24. April 2017

Passen Ökosystemleistungen und Nachhaltigkeit zusammen?


von Matthias Schröter

Das Konzept Ökosystemleistungen hat seinen Ursprung im Naturschutz. Es ging Biologen darum deutlich zu machen, welchen Wert Biodiversität dem Menschen liefert, sowohl in direkt genutzten als auch in ungenutzten Gebieten. Im Laufe der Jahre sind immer verschiedenere Formen der Naturnutzung unter dem Begriff Ökosystemleistungen zusammengefasst worden, ohne dass besonders auf den Naturschutzgedanken geachtet wurde.
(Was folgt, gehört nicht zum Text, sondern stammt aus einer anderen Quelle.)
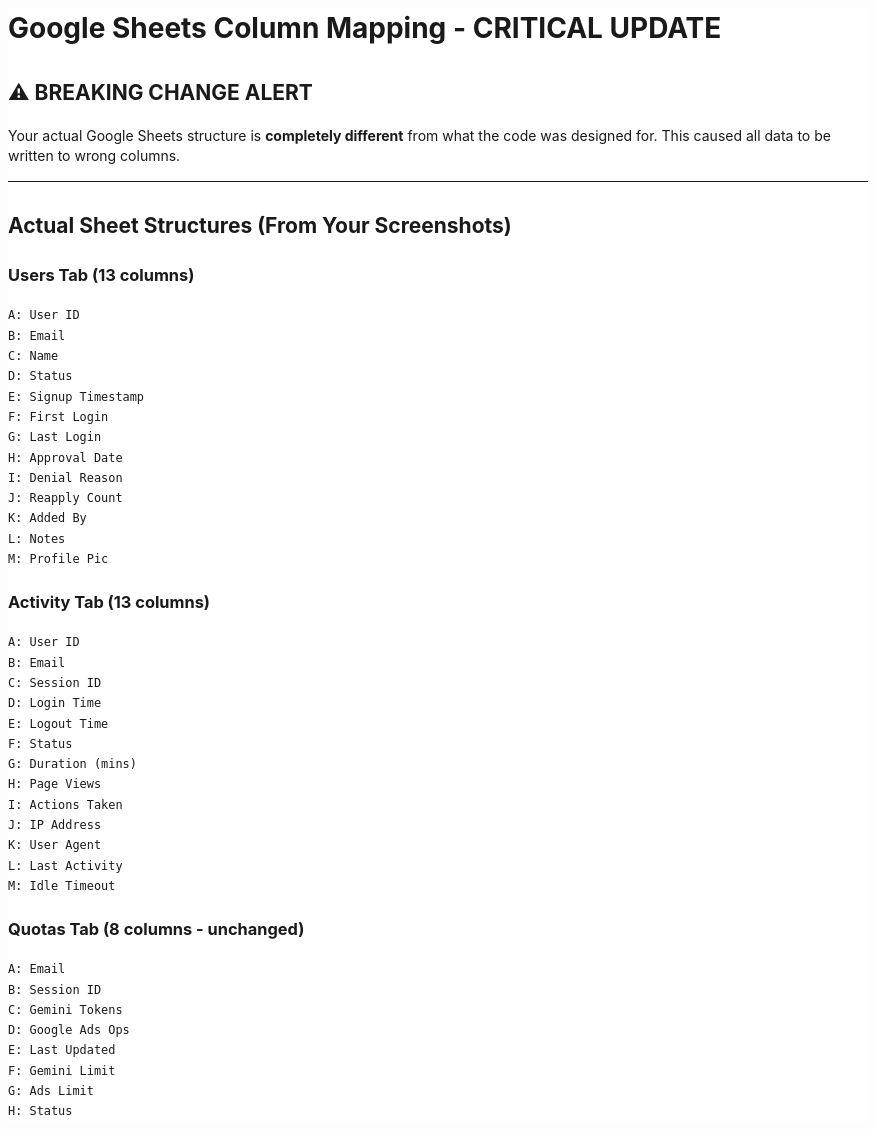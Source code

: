 # Google Sheets Column Mapping - CRITICAL UPDATE

## ⚠️ BREAKING CHANGE ALERT

Your actual Google Sheets structure is **completely different** from what the code was designed for. This caused all data to be written to wrong columns.

---

## Actual Sheet Structures (From Your Screenshots)

### **Users Tab** (13 columns)
```
A: User ID
B: Email  
C: Name
D: Status
E: Signup Timestamp
F: First Login
G: Last Login
H: Approval Date
I: Denial Reason
J: Reapply Count
K: Added By
L: Notes
M: Profile Pic
```

### **Activity Tab** (13 columns)
```
A: User ID
B: Email
C: Session ID
D: Login Time
E: Logout Time
F: Status
G: Duration (mins)
H: Page Views
I: Actions Taken
J: IP Address
K: User Agent
L: Last Activity
M: Idle Timeout
```

### **Quotas Tab** (8 columns - unchanged)
```
A: Email
B: Session ID
C: Gemini Tokens
D: Google Ads Ops
E: Last Updated
F: Gemini Limit
G: Ads Limit
H: Status
```
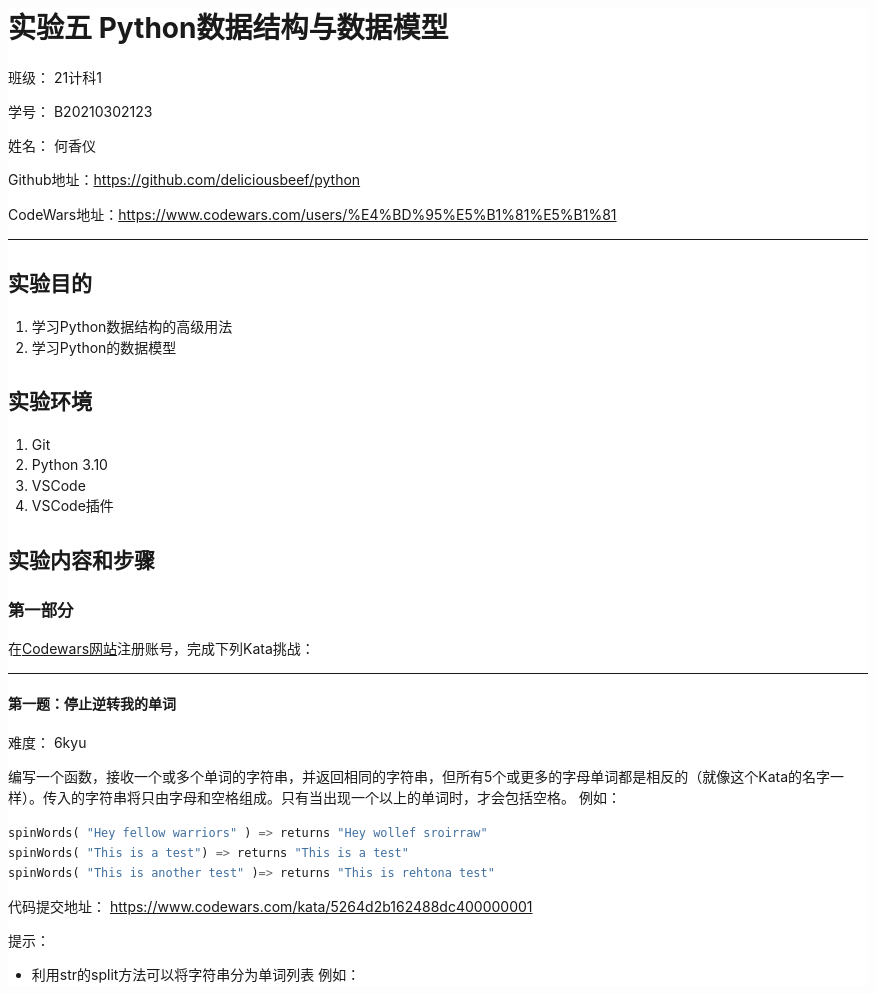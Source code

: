 # 实验五 Python数据结构与数据模型

班级： 21计科1

学号： B20210302123

姓名： 何香仪

Github地址：<https://github.com/deliciousbeef/python>

CodeWars地址：<https://www.codewars.com/users/%E4%BD%95%E5%B1%81%E5%B1%81>

---

## 实验目的

1. 学习Python数据结构的高级用法
2. 学习Python的数据模型

## 实验环境

1. Git
2. Python 3.10
3. VSCode
4. VSCode插件

## 实验内容和步骤

### 第一部分

在[Codewars网站](https://www.codewars.com)注册账号，完成下列Kata挑战：

---

#### 第一题：停止逆转我的单词

难度： 6kyu

编写一个函数，接收一个或多个单词的字符串，并返回相同的字符串，但所有5个或更多的字母单词都是相反的（就像这个Kata的名字一样）。传入的字符串将只由字母和空格组成。只有当出现一个以上的单词时，才会包括空格。
例如：

```python
spinWords( "Hey fellow warriors" ) => returns "Hey wollef sroirraw" 
spinWords( "This is a test") => returns "This is a test" 
spinWords( "This is another test" )=> returns "This is rehtona test"
```

代码提交地址：
<https://www.codewars.com/kata/5264d2b162488dc400000001>

提示：

- 利用str的split方法可以将字符串分为单词列表
例如：
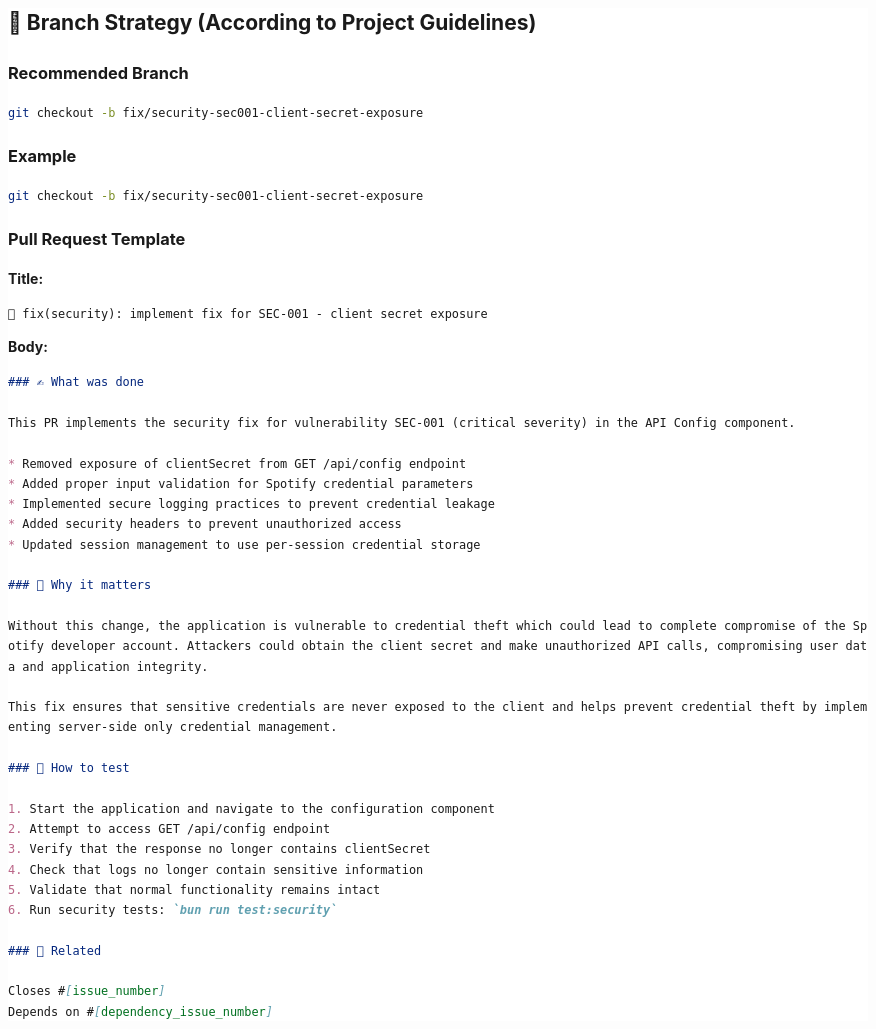 ## 🌿 Branch Strategy (According to Project Guidelines)

### Recommended Branch

```bash
git checkout -b fix/security-sec001-client-secret-exposure
```

### Example

```bash
git checkout -b fix/security-sec001-client-secret-exposure
```

### Pull Request Template

**Title:**

```text
🐛 fix(security): implement fix for SEC-001 - client secret exposure
```

**Body:**

```markdown
### ✍️ What was done

This PR implements the security fix for vulnerability SEC-001 (critical severity) in the API Config component.

* Removed exposure of clientSecret from GET /api/config endpoint
* Added proper input validation for Spotify credential parameters
* Implemented secure logging practices to prevent credential leakage
* Added security headers to prevent unauthorized access
* Updated session management to use per-session credential storage

### 📌 Why it matters

Without this change, the application is vulnerable to credential theft which could lead to complete compromise of the Spotify developer account. Attackers could obtain the client secret and make unauthorized API calls, compromising user data and application integrity.

This fix ensures that sensitive credentials are never exposed to the client and helps prevent credential theft by implementing server-side only credential management.

### 🧪 How to test

1. Start the application and navigate to the configuration component
2. Attempt to access GET /api/config endpoint
3. Verify that the response no longer contains clientSecret
4. Check that logs no longer contain sensitive information
5. Validate that normal functionality remains intact
6. Run security tests: `bun run test:security`

### 📎 Related

Closes #[issue_number]
Depends on #[dependency_issue_number]
```
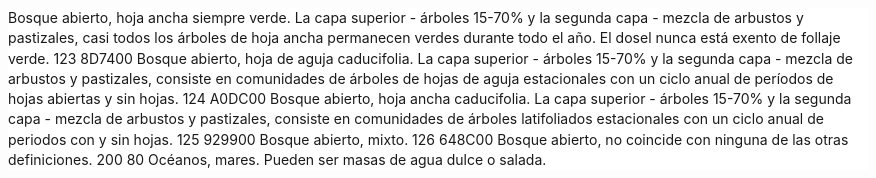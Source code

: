    <td>Bosque abierto, hoja ancha siempre verde. La capa superior - árboles 15-70% y la segunda capa - mezcla de arbustos y pastizales, casi todos los árboles de hoja ancha permanecen verdes durante todo el año. El dosel nunca está exento de follaje verde.
   </td>
  </tr>
  <tr>
   <td>123
   </td>
   <td>8D7400
   </td>
   <td>Bosque abierto, hoja de aguja caducifolia. La capa superior - árboles 15-70% y la segunda capa - mezcla de arbustos y pastizales, consiste en comunidades de árboles de hojas de aguja estacionales con un ciclo anual de períodos de hojas abiertas y sin hojas.
   </td>
  </tr>
  <tr>
   <td>124
   </td>
   <td>A0DC00
   </td>
   <td>Bosque abierto, hoja ancha caducifolia. La capa superior - árboles 15-70% y la segunda capa - mezcla de arbustos y pastizales, consiste en comunidades de árboles latifoliados estacionales con un ciclo anual de periodos con y sin hojas.
   </td>
  </tr>
  <tr>
   <td>125
   </td>
   <td>929900
   </td>
   <td>Bosque abierto, mixto.
   </td>
  </tr>
  <tr>
   <td>126
   </td>
   <td>648C00
   </td>
   <td>Bosque abierto, no coincide con ninguna de las otras definiciones.
   </td>
  </tr>
  <tr>
   <td>200
   </td>
   <td>80
   </td>
   <td>Océanos, mares. Pueden ser masas de agua dulce o salada.
   </td>
  </tr>
</table>
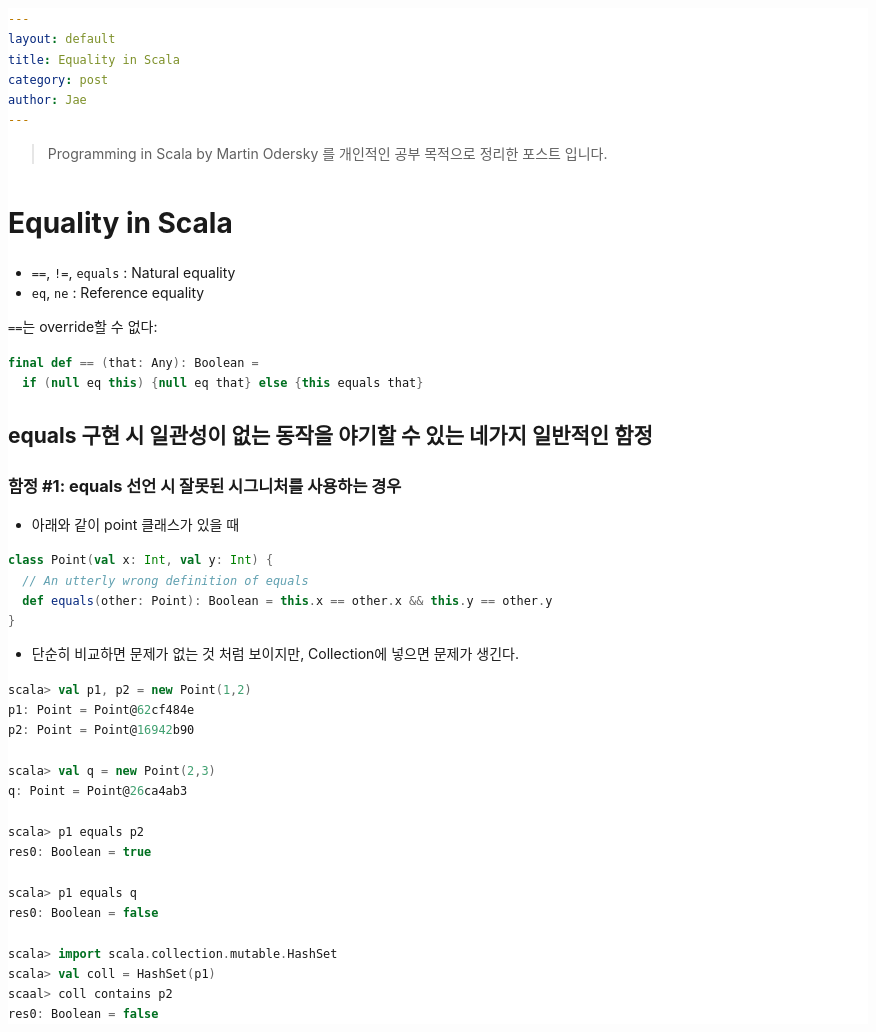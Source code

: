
 ```yaml
---
layout: default
title: Equality in Scala
category: post
author: Jae
---
```


> Programming in Scala by Martin Odersky 를 개인적인 공부 목적으로 정리한 포스트 입니다.

# Equality in Scala

* `==`, `!=`, `equals` : Natural equality
* `eq`, `ne` : Reference equality

`==`는 override할 수 없다:

```scala
final def == (that: Any): Boolean =
  if (null eq this) {null eq that} else {this equals that}
```

## equals 구현 시 일관성이 없는 동작을 야기할 수 있는 네가지 일반적인 함정

### 함정 #1: equals 선언 시 잘못된 시그니처를 사용하는 경우
* 아래와 같이 point 클래스가 있을 때

```scala
class Point(val x: Int, val y: Int) {
  // An utterly wrong definition of equals
  def equals(other: Point): Boolean = this.x == other.x && this.y == other.y
}
```

* 단순히 비교하면 문제가 없는 것 처럼 보이지만, Collection에 넣으면 문제가 생긴다.

```scala
scala> val p1, p2 = new Point(1,2)
p1: Point = Point@62cf484e
p2: Point = Point@16942b90

scala> val q = new Point(2,3)
q: Point = Point@26ca4ab3

scala> p1 equals p2
res0: Boolean = true

scala> p1 equals q
res0: Boolean = false

scala> import scala.collection.mutable.HashSet
scala> val coll = HashSet(p1)
scaal> coll contains p2
res0: Boolean = false
```
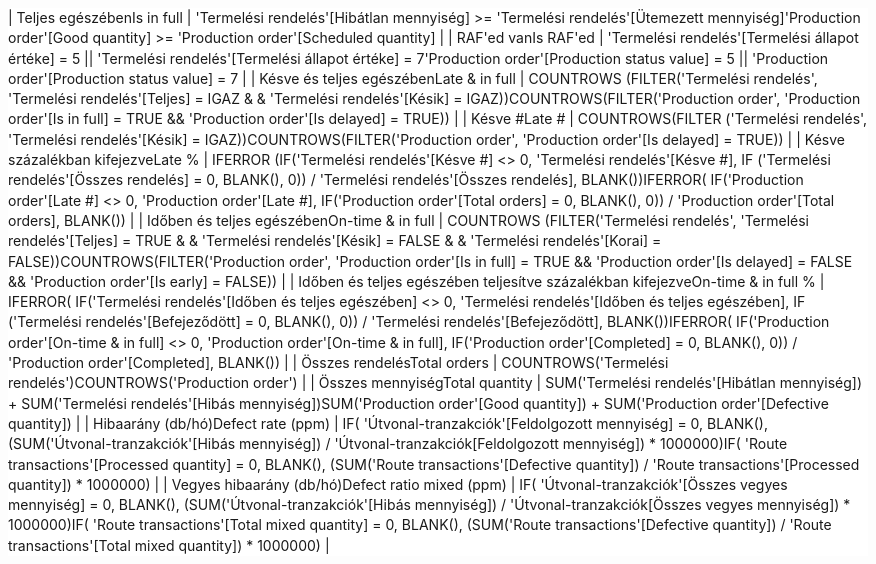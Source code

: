 | <span data-ttu-id="c85d0-265">Teljes egészében</span><span class="sxs-lookup"><span data-stu-id="c85d0-265">Is in full</span></span>               | <span data-ttu-id="c85d0-266">'Termelési rendelés'\[Hibátlan mennyiség\] \>= 'Termelési rendelés'\[Ütemezett mennyiség\]</span><span class="sxs-lookup"><span data-stu-id="c85d0-266">'Production order'\[Good quantity\] \>= 'Production order'\[Scheduled quantity\]</span></span> |
| <span data-ttu-id="c85d0-267">RAF'ed van</span><span class="sxs-lookup"><span data-stu-id="c85d0-267">Is RAF'ed</span></span>                | <span data-ttu-id="c85d0-268">'Termelési rendelés'\[Termelési állapot értéke\] = 5 \|\| 'Termelési rendelés'\[Termelési állapot értéke\] = 7</span><span class="sxs-lookup"><span data-stu-id="c85d0-268">'Production order'\[Production status value\] = 5 \|\| 'Production order'\[Production status value\] = 7</span></span> |
| <span data-ttu-id="c85d0-269">Késve és teljes egészében</span><span class="sxs-lookup"><span data-stu-id="c85d0-269">Late & in full</span></span>           | <span data-ttu-id="c85d0-270">COUNTROWS (FILTER('Termelési rendelés', 'Termelési rendelés'\[Teljes\] = IGAZ & & 'Termelési rendelés'\[Késik\] = IGAZ))</span><span class="sxs-lookup"><span data-stu-id="c85d0-270">COUNTROWS(FILTER('Production order', 'Production order'\[Is in full\] = TRUE && 'Production order'\[Is delayed\] = TRUE))</span></span> |
| <span data-ttu-id="c85d0-271">Késve \#</span><span class="sxs-lookup"><span data-stu-id="c85d0-271">Late \#</span></span>                  | <span data-ttu-id="c85d0-272">COUNTROWS(FILTER ('Termelési rendelés', 'Termelési rendelés'\[Késik\] = IGAZ))</span><span class="sxs-lookup"><span data-stu-id="c85d0-272">COUNTROWS(FILTER('Production order', 'Production order'\[Is delayed\] = TRUE))</span></span> |
| <span data-ttu-id="c85d0-273">Késve százalékban kifejezve</span><span class="sxs-lookup"><span data-stu-id="c85d0-273">Late %</span></span>                   | <span data-ttu-id="c85d0-274">IFERROR (IF('Termelési rendelés'\[Késve \#\] \<\> 0, 'Termelési rendelés'\[Késve \#\], IF ('Termelési rendelés'\[Összes rendelés\] = 0, BLANK(), 0)) / 'Termelési rendelés'\[Összes rendelés\], BLANK())</span><span class="sxs-lookup"><span data-stu-id="c85d0-274">IFERROR( IF('Production order'\[Late \#\] \<\> 0, 'Production order'\[Late \#\], IF('Production order'\[Total orders\] = 0, BLANK(), 0)) / 'Production order'\[Total orders\], BLANK())</span></span> |
| <span data-ttu-id="c85d0-275">Időben és teljes egészében</span><span class="sxs-lookup"><span data-stu-id="c85d0-275">On-time & in full</span></span>        | <span data-ttu-id="c85d0-276">COUNTROWS (FILTER('Termelési rendelés', 'Termelési rendelés'\[Teljes\] = TRUE & & 'Termelési rendelés'\[Késik\] = FALSE & & 'Termelési rendelés'\[Korai\] = FALSE))</span><span class="sxs-lookup"><span data-stu-id="c85d0-276">COUNTROWS(FILTER('Production order', 'Production order'\[Is in full\] = TRUE && 'Production order'\[Is delayed\] = FALSE && 'Production order'\[Is early\] = FALSE))</span></span> |
| <span data-ttu-id="c85d0-277">Időben és teljes egészében teljesítve százalékban kifejezve</span><span class="sxs-lookup"><span data-stu-id="c85d0-277">On-time & in full %</span></span>      | <span data-ttu-id="c85d0-278">IFERROR( IF('Termelési rendelés'\[Időben és teljes egészében\] \<\> 0, 'Termelési rendelés'\[Időben és teljes egészében\], IF ('Termelési rendelés'\[Befejeződött\] = 0, BLANK(), 0)) / 'Termelési rendelés'\[Befejeződött\], BLANK())</span><span class="sxs-lookup"><span data-stu-id="c85d0-278">IFERROR( IF('Production order'\[On-time & in full\] \<\> 0, 'Production order'\[On-time & in full\], IF('Production order'\[Completed\] = 0, BLANK(), 0)) / 'Production order'\[Completed\], BLANK())</span></span> |
| <span data-ttu-id="c85d0-279">Összes rendelés</span><span class="sxs-lookup"><span data-stu-id="c85d0-279">Total orders</span></span>             | <span data-ttu-id="c85d0-280">COUNTROWS('Termelési rendelés')</span><span class="sxs-lookup"><span data-stu-id="c85d0-280">COUNTROWS('Production order')</span></span> |
| <span data-ttu-id="c85d0-281">Összes mennyiség</span><span class="sxs-lookup"><span data-stu-id="c85d0-281">Total quantity</span></span>           | <span data-ttu-id="c85d0-282">SUM('Termelési rendelés'\[Hibátlan mennyiség\]) + SUM('Termelési rendelés'\[Hibás mennyiség\])</span><span class="sxs-lookup"><span data-stu-id="c85d0-282">SUM('Production order'\[Good quantity\]) + SUM('Production order'\[Defective quantity\])</span></span> |
| <span data-ttu-id="c85d0-283">Hibaarány (db/hó)</span><span class="sxs-lookup"><span data-stu-id="c85d0-283">Defect rate (ppm)</span></span>        | <span data-ttu-id="c85d0-284">IF( 'Útvonal-tranzakciók'\[Feldolgozott mennyiség\] = 0, BLANK(), (SUM('Útvonal-tranzakciók'\[Hibás mennyiség\]) / 'Útvonal-tranzakciók\[Feldolgozott mennyiség\]) \* 1000000)</span><span class="sxs-lookup"><span data-stu-id="c85d0-284">IF( 'Route transactions'\[Processed quantity\] = 0, BLANK(), (SUM('Route transactions'\[Defective quantity\]) / 'Route transactions'\[Processed quantity\]) \* 1000000)</span></span> |
| <span data-ttu-id="c85d0-285">Vegyes hibaarány (db/hó)</span><span class="sxs-lookup"><span data-stu-id="c85d0-285">Defect ratio mixed (ppm)</span></span> | <span data-ttu-id="c85d0-286">IF( 'Útvonal-tranzakciók'\[Összes vegyes mennyiség\] = 0, BLANK(), (SUM('Útvonal-tranzakciók'\[Hibás mennyiség\]) / 'Útvonal-tranzakciók\[Összes vegyes mennyiség\]) \* 1000000)</span><span class="sxs-lookup"><span data-stu-id="c85d0-286">IF( 'Route transactions'\[Total mixed quantity\] = 0, BLANK(), (SUM('Route transactions'\[Defective quantity\]) / 'Route transactions'\[Total mixed quantity\]) \* 1000000)</span></span> |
Beispiele sind Braunkohle, intensive Tierhaltung und Ackerbau oder der Abbau von Torf. Auch Ökotourismus kann negative Folgen auf Ökosysteme haben. Ein mehr an solchen Ökosystemleistungen ist daher nicht automatisch positiv zu bewerten.

Wir haben uns deshalb gefragt, wie Ökosystemleistungen mit einer anderen, alten Idee zusammenpasst: Nachhaltigkeit, also die Gerechtigkeit innerhalb ökologischer Grenzen auf lange Sicht. In einem nun erschienenen Artikel (Schröter et al. 2017, Ecosystem Services) diskutieren wir sieben Wege, die bei der Erfassung und beim Management von Ökosystemleistungen berücksichtigt werden sollten, wenn Nachhaltigkeit als Oberziel betrachtet wird.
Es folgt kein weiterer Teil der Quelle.